I managed to find this article, which indirectly answers the question.

Below, I quote relevant portions of the article:

Contrary to most common belief, there is no global consist protected quotes or even globally agreed NBBO.

It mainly has to do with technology challenge there in – even if everyone uses SIP as the sole source of quotes it may arrive at traders at different time due to propagation delay.

The article then introduces the "one-second rule," which is an exception of the Order Protection Rule. It describes it as follows:

This is a rather interesting exception and was probably invented due to the difficulty of maintaining a globally consistent protected quotes and NBBO view.

as quoted from SEC doc:

This exception is primarily designed to deal with the practical difficulties of preventing intermarket trade-throughs during a fast-moving market when quotations can change rapidly. If a trade is executed at a price that would not have been a trade-through of protected quotations as they stood at any point within the previous one second (the one-second window), then the trade is excepted from Rule 611.

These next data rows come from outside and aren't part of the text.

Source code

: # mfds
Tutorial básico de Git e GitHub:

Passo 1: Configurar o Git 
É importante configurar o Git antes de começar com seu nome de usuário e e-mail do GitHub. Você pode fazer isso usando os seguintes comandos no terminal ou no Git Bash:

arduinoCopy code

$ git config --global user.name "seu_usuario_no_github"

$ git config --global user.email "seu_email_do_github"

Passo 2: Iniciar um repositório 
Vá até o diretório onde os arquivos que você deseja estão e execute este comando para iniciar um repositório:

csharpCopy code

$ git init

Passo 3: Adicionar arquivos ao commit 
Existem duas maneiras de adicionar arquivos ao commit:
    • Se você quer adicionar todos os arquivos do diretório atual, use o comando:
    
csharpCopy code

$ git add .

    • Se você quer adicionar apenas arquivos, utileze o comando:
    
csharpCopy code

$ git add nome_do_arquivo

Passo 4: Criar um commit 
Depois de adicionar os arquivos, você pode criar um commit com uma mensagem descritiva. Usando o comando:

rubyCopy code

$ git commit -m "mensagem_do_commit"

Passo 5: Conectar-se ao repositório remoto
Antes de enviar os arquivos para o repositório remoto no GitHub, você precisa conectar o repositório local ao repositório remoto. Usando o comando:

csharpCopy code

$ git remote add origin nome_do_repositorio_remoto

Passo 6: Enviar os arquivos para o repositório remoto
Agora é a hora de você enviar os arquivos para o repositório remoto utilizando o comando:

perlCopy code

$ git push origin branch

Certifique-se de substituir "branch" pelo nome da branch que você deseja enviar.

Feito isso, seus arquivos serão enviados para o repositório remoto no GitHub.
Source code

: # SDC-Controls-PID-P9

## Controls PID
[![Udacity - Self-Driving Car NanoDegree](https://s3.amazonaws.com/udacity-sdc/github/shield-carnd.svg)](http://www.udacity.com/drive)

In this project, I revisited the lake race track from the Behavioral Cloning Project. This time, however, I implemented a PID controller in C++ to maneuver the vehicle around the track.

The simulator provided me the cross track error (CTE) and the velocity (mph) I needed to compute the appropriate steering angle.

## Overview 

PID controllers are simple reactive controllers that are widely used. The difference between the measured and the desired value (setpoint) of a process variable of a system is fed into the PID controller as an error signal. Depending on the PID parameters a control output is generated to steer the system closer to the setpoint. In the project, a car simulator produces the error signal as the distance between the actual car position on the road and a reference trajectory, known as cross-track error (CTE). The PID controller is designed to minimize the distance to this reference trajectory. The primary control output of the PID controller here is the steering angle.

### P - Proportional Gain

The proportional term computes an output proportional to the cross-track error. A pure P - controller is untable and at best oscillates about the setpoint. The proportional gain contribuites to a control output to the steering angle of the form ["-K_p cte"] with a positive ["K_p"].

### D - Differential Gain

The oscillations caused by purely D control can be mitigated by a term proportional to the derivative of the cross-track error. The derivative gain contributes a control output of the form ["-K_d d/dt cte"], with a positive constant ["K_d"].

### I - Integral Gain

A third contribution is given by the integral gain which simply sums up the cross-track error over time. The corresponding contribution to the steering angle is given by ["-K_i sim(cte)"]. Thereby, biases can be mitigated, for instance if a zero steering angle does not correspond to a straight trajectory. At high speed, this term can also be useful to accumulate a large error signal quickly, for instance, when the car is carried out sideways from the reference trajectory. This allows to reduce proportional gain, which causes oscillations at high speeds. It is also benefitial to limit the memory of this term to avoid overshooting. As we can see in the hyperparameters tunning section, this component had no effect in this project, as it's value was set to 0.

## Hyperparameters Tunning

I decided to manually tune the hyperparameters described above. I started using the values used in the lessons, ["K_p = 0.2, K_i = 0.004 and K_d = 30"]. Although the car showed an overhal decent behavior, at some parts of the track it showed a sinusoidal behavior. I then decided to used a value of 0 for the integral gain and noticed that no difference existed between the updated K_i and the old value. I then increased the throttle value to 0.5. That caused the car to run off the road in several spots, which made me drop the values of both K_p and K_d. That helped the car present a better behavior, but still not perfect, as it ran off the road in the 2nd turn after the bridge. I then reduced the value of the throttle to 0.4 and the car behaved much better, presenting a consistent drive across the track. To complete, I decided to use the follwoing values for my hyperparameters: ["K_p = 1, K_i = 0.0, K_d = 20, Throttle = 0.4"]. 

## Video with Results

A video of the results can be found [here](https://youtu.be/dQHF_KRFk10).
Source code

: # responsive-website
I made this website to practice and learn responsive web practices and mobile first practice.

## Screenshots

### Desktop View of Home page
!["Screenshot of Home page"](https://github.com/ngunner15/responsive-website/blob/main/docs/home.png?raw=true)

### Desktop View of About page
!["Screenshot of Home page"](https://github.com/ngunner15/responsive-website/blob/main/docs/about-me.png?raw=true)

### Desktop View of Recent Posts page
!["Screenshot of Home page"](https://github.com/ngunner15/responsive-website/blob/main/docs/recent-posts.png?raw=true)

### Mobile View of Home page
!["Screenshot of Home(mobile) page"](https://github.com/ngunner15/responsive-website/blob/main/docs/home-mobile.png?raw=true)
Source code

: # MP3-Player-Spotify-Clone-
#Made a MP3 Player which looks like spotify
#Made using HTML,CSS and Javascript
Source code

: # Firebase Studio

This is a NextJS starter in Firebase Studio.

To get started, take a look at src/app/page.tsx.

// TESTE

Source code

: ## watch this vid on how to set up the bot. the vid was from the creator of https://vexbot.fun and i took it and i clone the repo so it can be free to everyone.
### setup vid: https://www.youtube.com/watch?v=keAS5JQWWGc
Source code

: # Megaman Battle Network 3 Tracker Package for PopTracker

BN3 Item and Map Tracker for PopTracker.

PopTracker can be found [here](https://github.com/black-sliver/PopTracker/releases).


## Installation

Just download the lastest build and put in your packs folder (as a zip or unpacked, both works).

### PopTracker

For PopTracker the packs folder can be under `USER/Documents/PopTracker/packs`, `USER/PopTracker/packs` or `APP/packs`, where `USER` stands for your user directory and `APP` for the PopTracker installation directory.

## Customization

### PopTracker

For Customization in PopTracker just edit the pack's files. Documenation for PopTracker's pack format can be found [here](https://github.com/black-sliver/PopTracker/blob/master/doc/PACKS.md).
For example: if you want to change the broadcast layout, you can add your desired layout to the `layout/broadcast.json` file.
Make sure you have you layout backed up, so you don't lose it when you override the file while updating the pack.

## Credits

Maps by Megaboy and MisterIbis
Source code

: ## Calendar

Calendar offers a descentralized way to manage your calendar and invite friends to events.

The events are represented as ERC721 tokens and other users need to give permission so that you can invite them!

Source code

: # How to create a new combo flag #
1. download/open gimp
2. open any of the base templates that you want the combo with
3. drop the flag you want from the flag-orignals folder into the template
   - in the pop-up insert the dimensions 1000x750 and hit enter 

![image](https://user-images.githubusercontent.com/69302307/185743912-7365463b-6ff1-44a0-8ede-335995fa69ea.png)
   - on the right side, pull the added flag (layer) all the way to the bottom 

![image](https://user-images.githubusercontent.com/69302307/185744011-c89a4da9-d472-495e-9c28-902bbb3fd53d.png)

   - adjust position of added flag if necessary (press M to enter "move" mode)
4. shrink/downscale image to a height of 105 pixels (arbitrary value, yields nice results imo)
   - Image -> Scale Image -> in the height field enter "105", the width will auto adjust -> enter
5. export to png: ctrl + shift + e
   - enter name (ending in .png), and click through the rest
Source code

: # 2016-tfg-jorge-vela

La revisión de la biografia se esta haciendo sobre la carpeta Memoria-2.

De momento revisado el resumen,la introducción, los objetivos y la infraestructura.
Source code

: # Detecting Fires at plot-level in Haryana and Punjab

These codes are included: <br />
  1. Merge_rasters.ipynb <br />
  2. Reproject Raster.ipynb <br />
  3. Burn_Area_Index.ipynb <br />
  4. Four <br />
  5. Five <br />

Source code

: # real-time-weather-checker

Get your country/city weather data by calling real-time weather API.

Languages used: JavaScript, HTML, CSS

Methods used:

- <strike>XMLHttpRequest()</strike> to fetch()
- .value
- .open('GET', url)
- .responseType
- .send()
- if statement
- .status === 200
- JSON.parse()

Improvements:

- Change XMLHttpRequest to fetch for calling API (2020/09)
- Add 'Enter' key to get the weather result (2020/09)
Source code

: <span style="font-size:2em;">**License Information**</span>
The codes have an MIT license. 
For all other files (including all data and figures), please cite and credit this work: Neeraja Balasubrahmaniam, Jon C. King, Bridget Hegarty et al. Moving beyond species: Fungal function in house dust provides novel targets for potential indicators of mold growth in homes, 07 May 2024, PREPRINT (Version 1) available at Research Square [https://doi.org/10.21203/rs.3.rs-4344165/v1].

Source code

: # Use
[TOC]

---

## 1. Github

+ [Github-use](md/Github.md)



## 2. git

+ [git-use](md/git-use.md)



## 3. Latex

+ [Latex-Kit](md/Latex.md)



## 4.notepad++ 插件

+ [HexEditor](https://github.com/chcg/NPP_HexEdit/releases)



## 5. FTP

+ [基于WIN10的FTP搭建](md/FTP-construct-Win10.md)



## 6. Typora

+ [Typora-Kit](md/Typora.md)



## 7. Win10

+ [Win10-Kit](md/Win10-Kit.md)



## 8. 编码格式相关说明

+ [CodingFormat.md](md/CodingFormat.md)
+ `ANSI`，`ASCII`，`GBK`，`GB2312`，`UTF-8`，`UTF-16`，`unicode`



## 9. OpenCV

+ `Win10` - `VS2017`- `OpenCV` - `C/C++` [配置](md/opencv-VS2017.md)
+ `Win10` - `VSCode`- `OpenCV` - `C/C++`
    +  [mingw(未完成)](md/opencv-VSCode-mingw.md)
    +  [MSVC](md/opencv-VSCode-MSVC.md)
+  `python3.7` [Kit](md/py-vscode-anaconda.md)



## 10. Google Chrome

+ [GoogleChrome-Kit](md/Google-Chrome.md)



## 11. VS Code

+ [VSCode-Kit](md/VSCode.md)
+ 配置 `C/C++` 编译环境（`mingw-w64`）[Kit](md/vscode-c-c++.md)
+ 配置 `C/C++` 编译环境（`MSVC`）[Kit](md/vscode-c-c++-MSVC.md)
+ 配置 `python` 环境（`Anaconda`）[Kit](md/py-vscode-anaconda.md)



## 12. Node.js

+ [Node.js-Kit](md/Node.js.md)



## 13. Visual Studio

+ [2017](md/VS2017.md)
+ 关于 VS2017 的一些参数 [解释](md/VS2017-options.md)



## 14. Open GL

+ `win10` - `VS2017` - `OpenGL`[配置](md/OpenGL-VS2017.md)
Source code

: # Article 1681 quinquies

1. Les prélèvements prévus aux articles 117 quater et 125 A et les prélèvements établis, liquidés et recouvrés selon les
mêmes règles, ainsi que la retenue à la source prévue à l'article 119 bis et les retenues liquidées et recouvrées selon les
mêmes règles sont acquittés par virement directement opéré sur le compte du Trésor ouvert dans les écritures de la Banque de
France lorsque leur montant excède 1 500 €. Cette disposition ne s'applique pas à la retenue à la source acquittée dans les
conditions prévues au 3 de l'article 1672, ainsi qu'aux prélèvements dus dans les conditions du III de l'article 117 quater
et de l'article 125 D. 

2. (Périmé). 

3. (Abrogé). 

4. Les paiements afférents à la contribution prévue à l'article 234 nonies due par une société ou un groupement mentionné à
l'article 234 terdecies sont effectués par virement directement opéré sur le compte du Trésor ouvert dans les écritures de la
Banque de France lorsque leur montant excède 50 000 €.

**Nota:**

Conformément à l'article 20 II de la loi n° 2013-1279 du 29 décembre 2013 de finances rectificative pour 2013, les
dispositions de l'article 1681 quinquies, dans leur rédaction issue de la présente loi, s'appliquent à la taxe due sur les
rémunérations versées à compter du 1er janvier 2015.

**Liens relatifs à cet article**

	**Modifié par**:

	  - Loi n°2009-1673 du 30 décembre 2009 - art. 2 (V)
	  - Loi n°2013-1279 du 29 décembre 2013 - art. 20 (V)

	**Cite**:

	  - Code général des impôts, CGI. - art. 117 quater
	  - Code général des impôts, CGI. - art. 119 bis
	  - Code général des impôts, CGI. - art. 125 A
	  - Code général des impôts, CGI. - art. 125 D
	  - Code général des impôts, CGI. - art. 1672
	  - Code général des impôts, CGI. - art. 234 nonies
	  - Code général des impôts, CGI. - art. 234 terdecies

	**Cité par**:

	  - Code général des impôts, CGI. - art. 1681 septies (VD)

And an example given in SEC rule is:

Trading centers would be entitled to trade at any price equal to or better than the least aggressive best bid or best offer, as applicable, displayed by the other trading center during that one-second window. For example, if the best bid price displayed by another trading center has flickered between $10.00 and $10.01 during the one-second window, the trading center that received the order could execute a trade at $10.00 without violating Rule 611

You must log in to answer this question.

Not the answer you're looking for? Browse other questions tagged .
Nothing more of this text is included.